Organized Crime: Source of Italy's Economic Strength

Dom Serafini (August 20, 2008)
The publisher of an English-language Italian-American publication, for which I write a regular column, rejected the following article because it "doesn't promote a positive image of Italy." Because of past discrimination, American-born Italians have problems facing issues related to organized crime. To me it's similar to the Japanese refusing to face their war crimes –– the issue still lingers on. In my view, our community is so strong and well respected as to be able to face the good and the bad with confidence.


      It's hard to believe it, but there are enough clues to sense that behind Italy's current “crisis” of the judicial system, there is a clear plan to redefine what the Country stands for. This plan, for now, seems to focus on two sectors: the political and the social. There are no sufficient indications that the plan also includes the financial sector as yet.

     Let's begin by listing just a few of the clues from the social sector:

o     A judge takes eight years to write a sentence against a few Mafiosi who, therefore, according to the law, have to be freed.

o     A judge releases a criminal from jail despite having been convicted of 15 murders. He is re-arrested after his 16th homicide.

o     A judge sets free an illegal immigrant who broke a policeman's arm and injured another's knee, simply because the immigrant did not have a criminal record.

o     In Padua, volunteer security guards have to patrol cemeteries to prevent vandalism and theft.

     Events such as those listed above get plenty of coverage in the daily Italian press, but they stop there. The press also reports daily occurrences where law-abiding citizens get arrested because they tried to defend themselves against robbers. For Italians, trying to defend themselves against drunken illegal immigrants is also becoming problematic. In many cases these immigrants drive without licenses and are the causes of many fatal accidents. There is the case of the gypsies who the judicial system seems to want to keep outside the legal system: free to roam, to squat, to practice child labor and to steal with impunity.

     Despite the criticism directed at the police forces, it should be noted that cops tend to do a good job of capturing or discouraging criminals.
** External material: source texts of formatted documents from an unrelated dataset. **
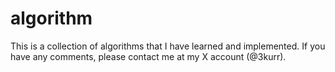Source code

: # algorithm  
This is a collection of algorithms that I have learned and implemented. If you have any comments, please contact me at my X account (@3kurr).  
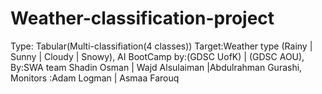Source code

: # Weather-classification-project
Type: Tabular(Multi-classifiation(4 classes))
Target:Weather type (Rainy | Sunny | Cloudy | Snowy),
AI BootCamp by:(GDSC UofK) | (GDSC AOU),   
By:SWA team Shadin Osman | Wajd Alsulaiman |Abdulrahman Gurashi,
Monitors :Adam Logman | Asmaa Farouq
It is the judicial system that goes haywire when the criminals move from the police stations to the courthouses, as if they'd been entering a revolving door with the criminal being pushed back out.

     The judicial structure, like all of Italy's management organizations, has no accountability: the whole apparatus is based on shared responsibility. In the specific case of the judicial system, this is also protected by a large number of laws -- numbering over 100,000 -- many in conflict with each other’s and which allow judges to apply whatever is convenient in a given sentence.     Moving to the political aspect of Italy's judicial “crisis,” no politician seems to be spared at the local, regional and national levels. Today, the regions most affected by judicial investigations are Abruzzo, Calabria, Campania, Sicily and Lombardy. At the national level leaders under investigation span the political spectrum, including: Silvio Berlusconi (center-right), Massimo D'Alema (center-left) and Salvatore Cuffaro (center).

     As aforementioned, focusing of the financial sector is not, for now, the judicial aim. Indeed, even financial scandals of the magnitude of Parmalat and Cirio -- the largest in Europe and on par with that of Enron in the U.S. -- move in the Italian courts at a snail's pace.  Other financial cases mostly ignored by the judicial system are: tax evasion, money laundering by banks and the underground economy.

     Technically speaking, Italy is virtually bankrupt. In fact, at the national level, the country has more debt ($2,399 billion) than the value of goods generated ($2,300 billion). State revenues ($1,129 billion) are not sufficient to cover its expenditures ($1,175 billion). These problems are practically without solution.

     Nonetheless, the lifestyle in Italy is one of the best in the world. How can this be explained, when the official numbers point to the opposite?

     The explanation is all in the financial factors outside the official numbers: the underground economy ($390 billion); the Sicilian Mafia turnout ($140 billion); the money generated by 'Ndrangheta, the criminal organization from Calabria ($69 billion); income from Camorra, the outlaws from Campania ($20 billion) and others add up to a total of more than $624 billion a year that, channeled into the Italian economy, make the country rich.

     To make a comparison, imagine a company that has assets of $230,000 and debts of $240,000, with annual income of $112,000 and expenditures of $113,000. Where would such a company be heading if not towards foreclosure?  Now picture the same company receiving an annual inheritance of $624,000, and you can see how, all of the sudden, this company becomes rich.

     Under these conditions, the judicial design for Italy cannot, for now, include the financial aspect. It is possible that, tackling the Italian underground finances, the whole house of cards -- under which the country's economy is built -- would crumble, without having resolved anything.

     Then, it is logical and more practical to first tackle the political system by also leveraging the social malaise mostly generated by the unsafe state in which Italians live. It is only once the institutions are strengthened that the underground finances can be effectively challenged. Today the judicial system has to limit its actions only to those criminal elements found “expendable,” meaning placed outside the underground core business.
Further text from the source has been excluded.